[Provided data]
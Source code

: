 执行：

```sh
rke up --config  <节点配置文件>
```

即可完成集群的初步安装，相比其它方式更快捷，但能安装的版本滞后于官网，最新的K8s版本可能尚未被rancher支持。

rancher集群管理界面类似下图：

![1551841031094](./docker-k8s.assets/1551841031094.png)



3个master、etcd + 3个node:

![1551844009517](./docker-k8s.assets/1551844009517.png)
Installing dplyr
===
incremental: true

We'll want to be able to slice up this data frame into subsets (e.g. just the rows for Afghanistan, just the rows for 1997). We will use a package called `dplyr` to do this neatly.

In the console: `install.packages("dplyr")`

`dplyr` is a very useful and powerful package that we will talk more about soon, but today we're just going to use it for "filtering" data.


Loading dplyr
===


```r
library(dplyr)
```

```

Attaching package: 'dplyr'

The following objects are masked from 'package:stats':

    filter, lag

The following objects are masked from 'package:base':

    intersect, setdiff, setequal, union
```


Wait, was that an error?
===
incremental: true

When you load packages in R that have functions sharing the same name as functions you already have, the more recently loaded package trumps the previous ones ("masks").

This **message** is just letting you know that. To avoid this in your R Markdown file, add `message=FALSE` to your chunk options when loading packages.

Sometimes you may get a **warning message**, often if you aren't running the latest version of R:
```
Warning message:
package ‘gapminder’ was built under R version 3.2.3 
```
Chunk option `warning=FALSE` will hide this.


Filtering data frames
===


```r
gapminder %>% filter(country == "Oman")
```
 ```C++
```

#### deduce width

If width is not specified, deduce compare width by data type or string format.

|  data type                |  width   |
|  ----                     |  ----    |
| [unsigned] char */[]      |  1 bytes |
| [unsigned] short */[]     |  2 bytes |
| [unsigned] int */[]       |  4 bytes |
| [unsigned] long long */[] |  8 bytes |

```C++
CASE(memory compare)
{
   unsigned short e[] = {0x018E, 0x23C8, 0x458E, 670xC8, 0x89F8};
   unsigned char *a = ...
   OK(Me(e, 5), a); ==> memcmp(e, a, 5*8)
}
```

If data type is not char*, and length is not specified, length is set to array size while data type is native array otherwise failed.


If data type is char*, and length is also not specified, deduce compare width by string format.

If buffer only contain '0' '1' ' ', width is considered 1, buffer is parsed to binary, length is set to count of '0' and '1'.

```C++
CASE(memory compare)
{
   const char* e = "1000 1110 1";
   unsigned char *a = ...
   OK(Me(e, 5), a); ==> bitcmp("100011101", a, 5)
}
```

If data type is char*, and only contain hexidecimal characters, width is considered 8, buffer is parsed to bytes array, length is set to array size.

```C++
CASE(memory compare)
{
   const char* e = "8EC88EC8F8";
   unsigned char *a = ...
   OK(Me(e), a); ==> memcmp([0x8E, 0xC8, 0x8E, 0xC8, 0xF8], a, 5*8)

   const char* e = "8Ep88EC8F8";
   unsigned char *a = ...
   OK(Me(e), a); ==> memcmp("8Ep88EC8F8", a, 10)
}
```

[What the exercise asks] Count the lines in the records that include the word "from". Report the total alone.

[Exercise result] 2